----- Records for this exercise

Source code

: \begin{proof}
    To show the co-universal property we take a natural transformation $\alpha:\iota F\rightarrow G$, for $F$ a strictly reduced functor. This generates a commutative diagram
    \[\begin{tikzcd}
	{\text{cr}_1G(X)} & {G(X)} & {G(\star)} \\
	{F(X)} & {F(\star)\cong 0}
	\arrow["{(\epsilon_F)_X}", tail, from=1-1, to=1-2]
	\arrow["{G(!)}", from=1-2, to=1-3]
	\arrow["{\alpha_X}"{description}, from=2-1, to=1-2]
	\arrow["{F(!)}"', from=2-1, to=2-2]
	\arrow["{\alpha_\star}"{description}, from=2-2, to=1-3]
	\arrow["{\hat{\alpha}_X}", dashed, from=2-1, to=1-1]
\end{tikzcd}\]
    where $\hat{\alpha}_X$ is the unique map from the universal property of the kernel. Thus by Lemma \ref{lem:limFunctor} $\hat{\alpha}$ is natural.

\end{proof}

----------

[About this exercise]
Your task is to restate, word for word, each line from the one that includes "is the unique" to the end of the records, with both ends included and nothing else.

[Solution to this problem]
    where $\hat{\alpha}_X$ is the unique map from the universal property of the kernel. Thus by Lemma \ref{lem:limFunctor} $\hat{\alpha}$ is natural.

\end{proof}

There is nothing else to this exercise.